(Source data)
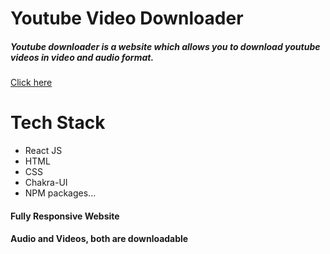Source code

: <h1>Youtube Video Downloader</h1>
<h5>Youtube downloader is a website which allows you to download youtube videos in video and audio format.</h5>
<a target="_blank" href="https://downloadyoutube.vercel.app/">Click here</a>

<h1>Tech Stack</h1>

- React JS
- HTML
- CSS
- Chakra-UI
- NPM packages...

<h4>Fully Responsive Website</h4>
<h4>Audio and Videos, both are downloadable</h4>
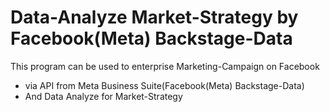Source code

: # Data-Analyze Market-Strategy by Facebook(Meta) Backstage-Data 
This program can be used to enterprise Marketing-Campaign on Facebook 
- via API from Meta Business Suite(Facebook(Meta) Backstage-Data) 
- And Data Analyze for Market-Strategy
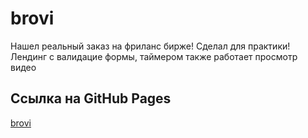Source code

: # brovi
Нашел реальный заказ на фриланс бирже! Сделал для практики! Лендинг с валидацие формы, таймером также работает просмотр видео
## Ссылка на GitHub Pages
[brovi](https://slawaslawa.github.io/brovi/)
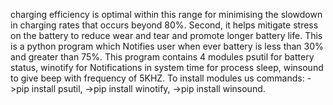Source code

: charging efficiency is optimal within this range for minimising the slowdown in charging rates that occurs beyond 80%.
Second, it helps mitigate stress on the battery to reduce wear and tear and promote longer battery life.
This is a python program which Notifies user when ever battery is less than 30% and greater than 75%.
This program contains 4 modules psutil for battery status, winotify for Notifications in system time for process sleep, winsound to give beep with frequency of 5KHZ.
To install modules us commands:
->pip install psutil,
->pip install winotify,
->pip install winsound.
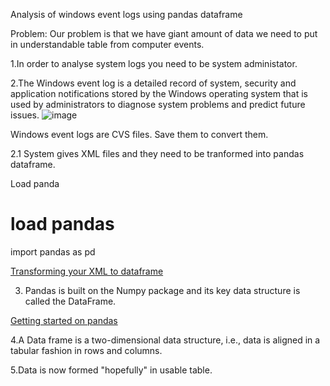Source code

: Analysis of windows event logs using pandas dataframe

Problem: Our problem is that we have giant amount of data we need to put in understandable table from computer events.

1.In order to analyse system logs you need to be system administator.

2.The Windows event log is a detailed record of system, security and application notifications stored by the Windows operating system that is used by administrators to diagnose system problems and predict future issues.
![image](https://www.faqforge.com/wp-content/uploads/2018/11/word-image-40-768x432.png?ezimgfmt=ng:webp/ngcb1)

Windows event logs are CVS files.
Save them to convert them.

2.1 System gives XML files and they need to be tranformed into pandas dataframe. 

Load panda
# load pandas
import pandas as pd

[Transforming your XML to dataframe](https://gist.github.com/dtrizna/b0b9ccc488da59fcc7090a21eba93317)

3. Pandas is built on the Numpy package and its key data structure is called the DataFrame.

[Getting started on pandas](https://pandas.pydata.org/pandas-docs/stable/getting_started/dsintro.html)

4.A Data frame is a two-dimensional data structure, i.e., data is aligned in a tabular fashion in rows and columns.

5.Data is now formed "hopefully" in usable table.
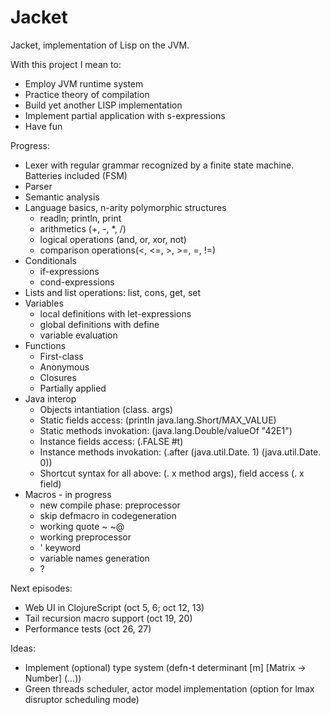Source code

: Jacket
===

Jacket, implementation of Lisp on the JVM.

With this project I mean to:
* Employ JVM runtime system
* Practice theory of compilation
* Build yet another LISP implementation
* Implement partial application with s-expressions
* Have fun

Progress:
* Lexer with regular grammar recognized by a finite state machine. Batteries included (FSM)
* Parser
* Semantic analysis
* Language basics, n-arity polymorphic structures
    * readln; println, print
    * arithmetics (+, -, *, /)
    * logical operations (and, or, xor, not)
    * comparison operations(<, <=, >, >=, =, !=)
* Conditionals
    * if-expressions
    * cond-expressions
* Lists and list operations: list, cons, get, set
* Variables
    * local definitions with let-expressions
    * global definitions with define
    * variable evaluation
* Functions
    * First-class
    * Anonymous
    * Closures
    * Partially applied
* Java interop
    * Objects intantiation (class. args)
    * Static fields access: (println java.lang.Short/MAX_VALUE)
    * Static methods invokation: (java.lang.Double/valueOf "42E1")
    * Instance fields access: (.FALSE #t)
    * Instance methods invokation: (.after (java.util.Date. 1) (java.util.Date. 0))
    * Shortcut syntax for all above: (. x method args), field access (. x field)
* Macros - in progress
    * new compile phase: preprocessor
    * skip defmacro in codegeneration
    * working quote ~ ~@
    * working preprocessor
    * ' keyword
    * variable names generation
    * ?

Next episodes:
* Web UI in ClojureScript (oct 5, 6; oct 12, 13)
* Tail recursion macro support (oct 19, 20)
* Performance tests (oct 26, 27)

Ideas:
* Implement (optional) type system (defn-t determinant [m] [Matrix -> Number] (...))
* Green threads scheduler, actor model implementation (option for lmax disruptor scheduling mode)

→ **Work required**
Scan the data for the word "Instance" and copy every line where it shows up.

→ **Solution to this problem**
    * Instance fields access: (.FALSE #t)
    * Instance methods invokation: (.after (java.util.Date. 1) (java.util.Date. 0))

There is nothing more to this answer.